_ACTIVITY_:
From the entries below, tally the lines with "rightleftharpoons" in them and reply with that figure only.
*** Opening INFORMATION SHOWN ***
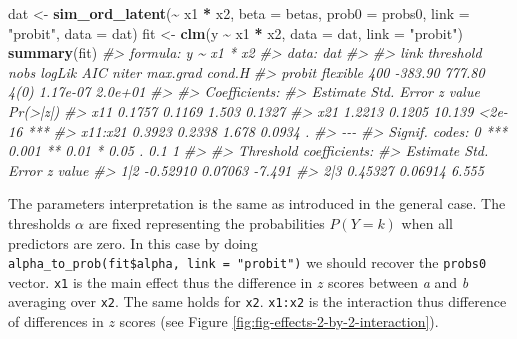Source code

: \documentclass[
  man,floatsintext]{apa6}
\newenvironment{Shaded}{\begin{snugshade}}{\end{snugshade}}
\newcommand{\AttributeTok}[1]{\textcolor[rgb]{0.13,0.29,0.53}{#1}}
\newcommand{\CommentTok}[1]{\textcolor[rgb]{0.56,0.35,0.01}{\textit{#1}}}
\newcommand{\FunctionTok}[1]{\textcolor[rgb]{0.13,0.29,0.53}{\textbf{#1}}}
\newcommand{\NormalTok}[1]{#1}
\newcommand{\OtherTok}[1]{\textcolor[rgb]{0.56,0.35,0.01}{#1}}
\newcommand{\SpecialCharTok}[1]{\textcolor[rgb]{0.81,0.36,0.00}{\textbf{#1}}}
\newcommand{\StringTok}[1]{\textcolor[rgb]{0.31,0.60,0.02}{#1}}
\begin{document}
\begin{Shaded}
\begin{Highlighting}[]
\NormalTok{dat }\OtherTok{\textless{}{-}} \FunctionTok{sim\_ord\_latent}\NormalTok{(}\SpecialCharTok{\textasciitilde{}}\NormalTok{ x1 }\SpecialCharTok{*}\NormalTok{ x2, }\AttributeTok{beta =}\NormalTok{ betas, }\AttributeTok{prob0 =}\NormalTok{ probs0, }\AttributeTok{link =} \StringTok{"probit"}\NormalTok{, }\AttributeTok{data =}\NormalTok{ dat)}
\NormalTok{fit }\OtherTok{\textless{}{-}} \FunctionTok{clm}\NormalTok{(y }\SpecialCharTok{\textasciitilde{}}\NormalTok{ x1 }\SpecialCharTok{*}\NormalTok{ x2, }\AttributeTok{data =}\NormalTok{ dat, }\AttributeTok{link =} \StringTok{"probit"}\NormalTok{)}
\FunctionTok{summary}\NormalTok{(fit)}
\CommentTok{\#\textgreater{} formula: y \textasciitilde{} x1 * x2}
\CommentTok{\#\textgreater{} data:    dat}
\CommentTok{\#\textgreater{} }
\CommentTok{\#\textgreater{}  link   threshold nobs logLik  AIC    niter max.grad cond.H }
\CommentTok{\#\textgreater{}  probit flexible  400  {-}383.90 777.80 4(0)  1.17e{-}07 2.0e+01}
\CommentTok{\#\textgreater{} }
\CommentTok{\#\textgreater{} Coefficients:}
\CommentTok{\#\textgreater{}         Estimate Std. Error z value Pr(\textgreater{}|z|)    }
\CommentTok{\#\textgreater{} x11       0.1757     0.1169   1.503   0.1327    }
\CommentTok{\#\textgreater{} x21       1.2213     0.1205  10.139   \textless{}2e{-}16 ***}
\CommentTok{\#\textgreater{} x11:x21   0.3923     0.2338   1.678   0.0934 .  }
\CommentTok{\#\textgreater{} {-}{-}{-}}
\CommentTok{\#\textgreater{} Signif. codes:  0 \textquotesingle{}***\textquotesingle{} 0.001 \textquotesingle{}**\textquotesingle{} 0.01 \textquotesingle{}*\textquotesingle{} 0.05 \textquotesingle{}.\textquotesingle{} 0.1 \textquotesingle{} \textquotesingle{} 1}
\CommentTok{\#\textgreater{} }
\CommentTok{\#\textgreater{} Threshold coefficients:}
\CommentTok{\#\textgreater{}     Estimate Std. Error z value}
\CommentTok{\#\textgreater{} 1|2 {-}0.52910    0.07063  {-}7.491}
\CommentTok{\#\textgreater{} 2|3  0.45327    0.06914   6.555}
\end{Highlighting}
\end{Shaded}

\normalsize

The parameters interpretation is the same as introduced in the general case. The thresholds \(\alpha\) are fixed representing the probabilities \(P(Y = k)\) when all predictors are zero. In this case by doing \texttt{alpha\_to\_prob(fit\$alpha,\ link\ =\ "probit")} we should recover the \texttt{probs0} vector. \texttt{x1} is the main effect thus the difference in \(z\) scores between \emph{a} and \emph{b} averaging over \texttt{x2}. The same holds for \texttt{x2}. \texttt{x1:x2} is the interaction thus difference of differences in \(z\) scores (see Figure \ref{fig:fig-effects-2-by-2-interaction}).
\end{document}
*** Closing INFORMATION SHOWN ***
*** Opening INFORMATION SHOWN ***
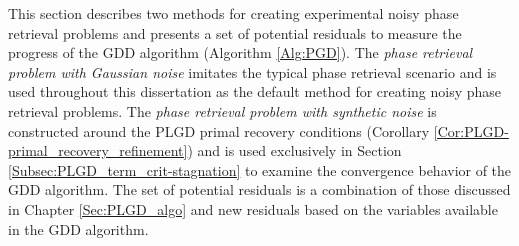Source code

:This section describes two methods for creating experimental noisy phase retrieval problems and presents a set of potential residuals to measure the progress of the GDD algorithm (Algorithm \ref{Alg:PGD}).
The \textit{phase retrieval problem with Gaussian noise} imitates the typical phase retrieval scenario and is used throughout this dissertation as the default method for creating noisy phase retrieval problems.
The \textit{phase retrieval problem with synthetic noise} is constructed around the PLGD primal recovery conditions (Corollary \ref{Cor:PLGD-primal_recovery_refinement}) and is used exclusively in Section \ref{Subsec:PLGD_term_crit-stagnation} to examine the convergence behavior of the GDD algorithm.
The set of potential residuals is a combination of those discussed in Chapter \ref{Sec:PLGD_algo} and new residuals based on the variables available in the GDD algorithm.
*** Closing INFORMATION SHOWN ***
*** Opening INFORMATION SHOWN ***
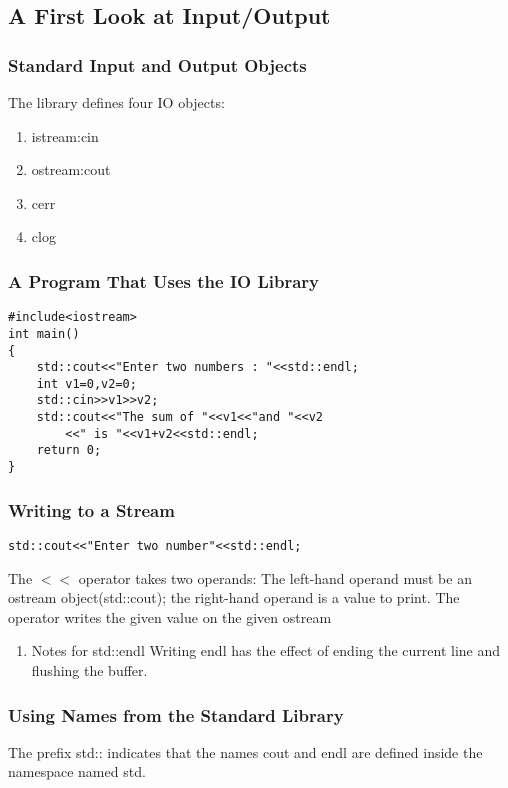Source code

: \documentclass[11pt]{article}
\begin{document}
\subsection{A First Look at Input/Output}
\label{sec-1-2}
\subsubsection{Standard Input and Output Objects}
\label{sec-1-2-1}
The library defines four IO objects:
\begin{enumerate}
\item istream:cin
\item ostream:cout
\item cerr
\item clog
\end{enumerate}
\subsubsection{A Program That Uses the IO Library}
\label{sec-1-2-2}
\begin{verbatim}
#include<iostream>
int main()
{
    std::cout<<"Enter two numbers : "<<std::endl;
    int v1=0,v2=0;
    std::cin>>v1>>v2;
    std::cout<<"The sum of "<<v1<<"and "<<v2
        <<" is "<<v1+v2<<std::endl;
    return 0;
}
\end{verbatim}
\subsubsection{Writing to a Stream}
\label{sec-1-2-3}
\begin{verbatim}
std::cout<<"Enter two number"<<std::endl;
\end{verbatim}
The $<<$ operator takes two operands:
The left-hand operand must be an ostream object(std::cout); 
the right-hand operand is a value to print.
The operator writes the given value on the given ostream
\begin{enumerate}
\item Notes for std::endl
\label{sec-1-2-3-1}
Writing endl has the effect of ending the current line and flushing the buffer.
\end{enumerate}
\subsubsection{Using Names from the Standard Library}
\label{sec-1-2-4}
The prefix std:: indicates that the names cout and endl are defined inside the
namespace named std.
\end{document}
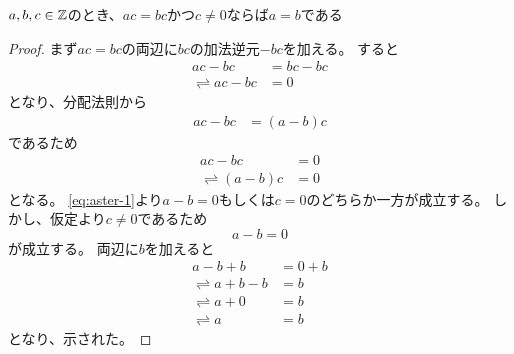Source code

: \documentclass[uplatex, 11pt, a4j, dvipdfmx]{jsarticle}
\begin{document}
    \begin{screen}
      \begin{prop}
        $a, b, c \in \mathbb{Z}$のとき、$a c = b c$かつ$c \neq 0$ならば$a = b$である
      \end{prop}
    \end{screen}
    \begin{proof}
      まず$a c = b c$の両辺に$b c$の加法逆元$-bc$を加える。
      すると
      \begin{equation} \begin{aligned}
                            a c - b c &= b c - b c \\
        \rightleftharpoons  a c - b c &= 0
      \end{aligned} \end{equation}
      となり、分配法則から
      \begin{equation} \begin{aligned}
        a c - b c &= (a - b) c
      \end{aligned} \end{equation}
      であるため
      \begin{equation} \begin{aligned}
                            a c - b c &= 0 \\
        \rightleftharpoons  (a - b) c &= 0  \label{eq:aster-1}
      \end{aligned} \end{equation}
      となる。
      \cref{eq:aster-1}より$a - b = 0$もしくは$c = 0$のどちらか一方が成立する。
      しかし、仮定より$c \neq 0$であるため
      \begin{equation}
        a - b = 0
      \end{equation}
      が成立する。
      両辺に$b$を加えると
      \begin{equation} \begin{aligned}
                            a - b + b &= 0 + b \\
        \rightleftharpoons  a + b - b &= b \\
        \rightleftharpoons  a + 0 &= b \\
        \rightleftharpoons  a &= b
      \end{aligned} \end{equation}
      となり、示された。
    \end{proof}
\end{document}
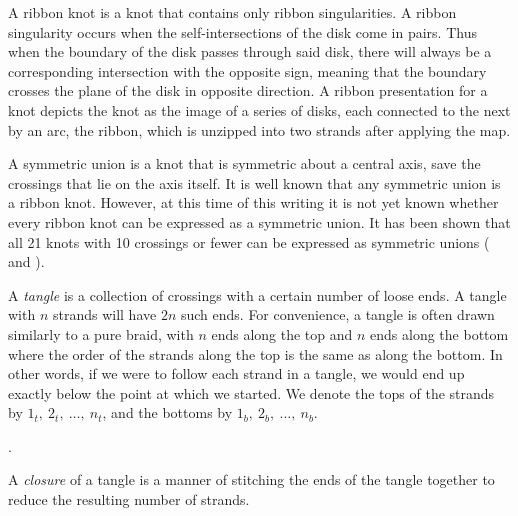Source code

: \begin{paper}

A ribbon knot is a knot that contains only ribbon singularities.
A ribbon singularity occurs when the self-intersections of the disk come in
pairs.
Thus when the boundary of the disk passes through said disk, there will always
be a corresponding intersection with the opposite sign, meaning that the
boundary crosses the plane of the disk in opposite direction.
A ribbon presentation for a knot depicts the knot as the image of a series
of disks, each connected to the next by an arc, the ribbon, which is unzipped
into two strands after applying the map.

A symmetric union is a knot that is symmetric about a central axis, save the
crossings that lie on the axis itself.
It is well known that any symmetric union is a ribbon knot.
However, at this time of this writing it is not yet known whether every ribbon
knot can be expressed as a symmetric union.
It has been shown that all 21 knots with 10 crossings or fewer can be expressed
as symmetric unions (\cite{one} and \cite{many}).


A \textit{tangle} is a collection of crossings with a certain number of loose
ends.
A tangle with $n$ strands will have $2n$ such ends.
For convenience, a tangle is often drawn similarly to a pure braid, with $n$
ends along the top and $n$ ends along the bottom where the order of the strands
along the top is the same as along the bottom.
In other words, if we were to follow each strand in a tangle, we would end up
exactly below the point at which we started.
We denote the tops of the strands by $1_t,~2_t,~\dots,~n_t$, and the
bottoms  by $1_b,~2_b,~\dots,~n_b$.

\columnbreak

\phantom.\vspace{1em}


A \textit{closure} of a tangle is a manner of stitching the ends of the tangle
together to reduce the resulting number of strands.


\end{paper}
*** Closing INFORMATION SHOWN ***
_YOUR RESPONSE_:
5